EXERCISE GOAL>
Nothing before the line containing "the village.’ \\" belongs in the answer; quote that line and all lines after it through the end of the material, word for word.

THE INPUT>
┌──
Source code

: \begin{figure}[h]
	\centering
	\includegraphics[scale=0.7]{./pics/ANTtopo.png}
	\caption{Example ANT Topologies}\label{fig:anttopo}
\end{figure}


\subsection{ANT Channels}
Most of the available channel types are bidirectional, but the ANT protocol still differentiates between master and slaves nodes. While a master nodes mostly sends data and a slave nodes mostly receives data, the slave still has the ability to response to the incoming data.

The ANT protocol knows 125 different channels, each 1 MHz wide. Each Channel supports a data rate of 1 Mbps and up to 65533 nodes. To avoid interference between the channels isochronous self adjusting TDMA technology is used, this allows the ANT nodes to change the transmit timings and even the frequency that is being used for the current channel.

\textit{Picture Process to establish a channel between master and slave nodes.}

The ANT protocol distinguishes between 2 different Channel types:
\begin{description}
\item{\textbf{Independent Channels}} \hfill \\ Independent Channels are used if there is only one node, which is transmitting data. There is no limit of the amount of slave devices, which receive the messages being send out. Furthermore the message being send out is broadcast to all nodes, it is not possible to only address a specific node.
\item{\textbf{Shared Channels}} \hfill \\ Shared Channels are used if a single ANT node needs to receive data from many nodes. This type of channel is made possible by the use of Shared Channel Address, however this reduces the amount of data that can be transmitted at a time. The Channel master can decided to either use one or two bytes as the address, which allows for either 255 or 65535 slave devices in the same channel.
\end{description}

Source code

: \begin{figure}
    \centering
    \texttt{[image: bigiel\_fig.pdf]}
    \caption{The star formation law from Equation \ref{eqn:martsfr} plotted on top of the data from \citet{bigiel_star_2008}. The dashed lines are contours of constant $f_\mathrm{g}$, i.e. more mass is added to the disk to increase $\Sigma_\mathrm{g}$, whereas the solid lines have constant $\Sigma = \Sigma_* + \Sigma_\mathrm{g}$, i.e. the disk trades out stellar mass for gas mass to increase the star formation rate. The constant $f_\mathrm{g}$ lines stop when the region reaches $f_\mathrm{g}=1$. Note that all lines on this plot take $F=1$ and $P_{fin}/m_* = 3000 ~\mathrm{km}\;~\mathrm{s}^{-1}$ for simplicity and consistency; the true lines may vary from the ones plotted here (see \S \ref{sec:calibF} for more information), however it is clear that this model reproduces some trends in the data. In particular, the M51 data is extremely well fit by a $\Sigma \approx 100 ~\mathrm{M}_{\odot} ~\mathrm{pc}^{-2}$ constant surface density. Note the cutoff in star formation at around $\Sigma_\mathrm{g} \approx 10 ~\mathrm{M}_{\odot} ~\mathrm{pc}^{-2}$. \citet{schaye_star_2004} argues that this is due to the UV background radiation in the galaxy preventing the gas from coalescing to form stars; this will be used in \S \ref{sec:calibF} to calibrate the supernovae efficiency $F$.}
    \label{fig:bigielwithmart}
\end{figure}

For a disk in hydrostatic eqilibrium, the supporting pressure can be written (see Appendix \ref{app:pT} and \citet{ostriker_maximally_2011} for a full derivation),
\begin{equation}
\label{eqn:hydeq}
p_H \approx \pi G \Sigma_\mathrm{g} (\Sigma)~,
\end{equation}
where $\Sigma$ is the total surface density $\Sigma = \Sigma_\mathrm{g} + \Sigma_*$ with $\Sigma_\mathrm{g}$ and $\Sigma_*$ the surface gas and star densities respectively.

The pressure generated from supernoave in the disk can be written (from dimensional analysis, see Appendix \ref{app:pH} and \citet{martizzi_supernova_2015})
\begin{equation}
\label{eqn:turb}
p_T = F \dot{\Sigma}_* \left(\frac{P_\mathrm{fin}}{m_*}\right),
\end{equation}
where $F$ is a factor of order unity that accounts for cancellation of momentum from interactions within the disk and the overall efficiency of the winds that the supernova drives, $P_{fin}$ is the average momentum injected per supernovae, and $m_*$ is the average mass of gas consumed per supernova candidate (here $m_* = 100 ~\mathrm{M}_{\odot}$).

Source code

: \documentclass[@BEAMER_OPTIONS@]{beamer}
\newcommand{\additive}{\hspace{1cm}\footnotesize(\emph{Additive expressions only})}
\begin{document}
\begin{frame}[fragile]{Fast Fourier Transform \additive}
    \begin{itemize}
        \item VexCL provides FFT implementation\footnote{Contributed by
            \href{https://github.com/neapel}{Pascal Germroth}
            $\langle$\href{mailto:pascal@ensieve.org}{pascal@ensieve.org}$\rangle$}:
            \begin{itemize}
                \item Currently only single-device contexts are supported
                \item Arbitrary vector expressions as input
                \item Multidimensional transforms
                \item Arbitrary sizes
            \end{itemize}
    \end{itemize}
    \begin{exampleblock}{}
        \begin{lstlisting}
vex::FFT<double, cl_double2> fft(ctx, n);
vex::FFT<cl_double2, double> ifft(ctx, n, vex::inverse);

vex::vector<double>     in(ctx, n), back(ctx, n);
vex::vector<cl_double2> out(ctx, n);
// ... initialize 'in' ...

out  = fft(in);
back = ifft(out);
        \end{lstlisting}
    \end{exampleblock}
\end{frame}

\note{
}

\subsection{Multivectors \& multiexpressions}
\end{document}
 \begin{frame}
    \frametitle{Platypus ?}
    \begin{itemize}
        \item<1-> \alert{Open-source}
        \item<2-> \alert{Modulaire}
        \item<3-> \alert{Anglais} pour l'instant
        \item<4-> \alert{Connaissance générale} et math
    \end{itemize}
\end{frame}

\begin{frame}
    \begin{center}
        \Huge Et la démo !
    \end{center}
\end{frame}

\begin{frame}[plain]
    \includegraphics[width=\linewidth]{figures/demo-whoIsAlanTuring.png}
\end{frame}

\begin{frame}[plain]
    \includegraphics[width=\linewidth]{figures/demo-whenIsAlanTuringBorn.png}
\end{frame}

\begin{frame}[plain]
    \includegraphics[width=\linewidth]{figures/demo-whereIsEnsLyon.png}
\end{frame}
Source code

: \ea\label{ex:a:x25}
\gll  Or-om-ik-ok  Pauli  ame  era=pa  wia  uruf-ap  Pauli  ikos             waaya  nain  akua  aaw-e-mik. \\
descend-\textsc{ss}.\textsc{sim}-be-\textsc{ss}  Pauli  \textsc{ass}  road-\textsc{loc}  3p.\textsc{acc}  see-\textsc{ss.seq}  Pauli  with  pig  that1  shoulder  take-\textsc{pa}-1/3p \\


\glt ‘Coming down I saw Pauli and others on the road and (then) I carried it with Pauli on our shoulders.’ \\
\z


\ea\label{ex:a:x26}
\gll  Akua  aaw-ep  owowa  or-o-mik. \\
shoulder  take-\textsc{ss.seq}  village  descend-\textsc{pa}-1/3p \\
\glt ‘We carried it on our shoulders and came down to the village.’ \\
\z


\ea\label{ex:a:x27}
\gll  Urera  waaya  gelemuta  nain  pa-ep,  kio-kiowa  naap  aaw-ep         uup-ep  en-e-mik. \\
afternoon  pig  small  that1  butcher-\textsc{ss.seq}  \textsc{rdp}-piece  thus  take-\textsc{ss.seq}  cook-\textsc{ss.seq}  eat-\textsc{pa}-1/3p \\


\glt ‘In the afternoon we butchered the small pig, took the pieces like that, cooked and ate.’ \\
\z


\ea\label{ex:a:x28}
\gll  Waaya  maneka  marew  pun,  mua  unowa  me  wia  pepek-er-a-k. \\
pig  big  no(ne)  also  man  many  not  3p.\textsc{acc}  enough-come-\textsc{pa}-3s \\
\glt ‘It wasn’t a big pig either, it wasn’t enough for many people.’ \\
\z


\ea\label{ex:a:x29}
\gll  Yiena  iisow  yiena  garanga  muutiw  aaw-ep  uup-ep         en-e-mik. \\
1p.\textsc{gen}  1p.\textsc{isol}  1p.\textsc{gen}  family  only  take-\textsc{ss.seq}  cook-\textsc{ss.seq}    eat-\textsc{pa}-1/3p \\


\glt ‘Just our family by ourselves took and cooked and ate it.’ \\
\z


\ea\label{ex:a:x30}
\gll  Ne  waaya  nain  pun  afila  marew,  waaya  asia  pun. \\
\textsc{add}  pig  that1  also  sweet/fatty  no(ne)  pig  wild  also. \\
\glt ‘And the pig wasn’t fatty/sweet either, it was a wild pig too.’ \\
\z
└──
ANSWER FOR THE TASK>
\glt ‘We carried it on our shoulders and came down to the village.’ \\
\z


\ea\label{ex:a:x27}
\gll  Urera  waaya  gelemuta  nain  pa-ep,  kio-kiowa  naap  aaw-ep         uup-ep  en-e-mik. \\
afternoon  pig  small  that1  butcher-\textsc{ss.seq}  \textsc{rdp}-piece  thus  take-\textsc{ss.seq}  cook-\textsc{ss.seq}  eat-\textsc{pa}-1/3p \\


\glt ‘In the afternoon we butchered the small pig, took the pieces like that, cooked and ate.’ \\
\z


\ea\label{ex:a:x28}
\gll  Waaya  maneka  marew  pun,  mua  unowa  me  wia  pepek-er-a-k. \\
pig  big  no(ne)  also  man  many  not  3p.\textsc{acc}  enough-come-\textsc{pa}-3s \\
\glt ‘It wasn’t a big pig either, it wasn’t enough for many people.’ \\
\z


\ea\label{ex:a:x29}
\gll  Yiena  iisow  yiena  garanga  muutiw  aaw-ep  uup-ep         en-e-mik. \\
1p.\textsc{gen}  1p.\textsc{isol}  1p.\textsc{gen}  family  only  take-\textsc{ss.seq}  cook-\textsc{ss.seq}    eat-\textsc{pa}-1/3p \\


\glt ‘Just our family by ourselves took and cooked and ate it.’ \\
\z


\ea\label{ex:a:x30}
\gll  Ne  waaya  nain  pun  afila  marew,  waaya  asia  pun. \\
\textsc{add}  pig  that1  also  sweet/fatty  no(ne)  pig  wild  also. \\
\glt ‘And the pig wasn’t fatty/sweet either, it was a wild pig too.’ \\
\z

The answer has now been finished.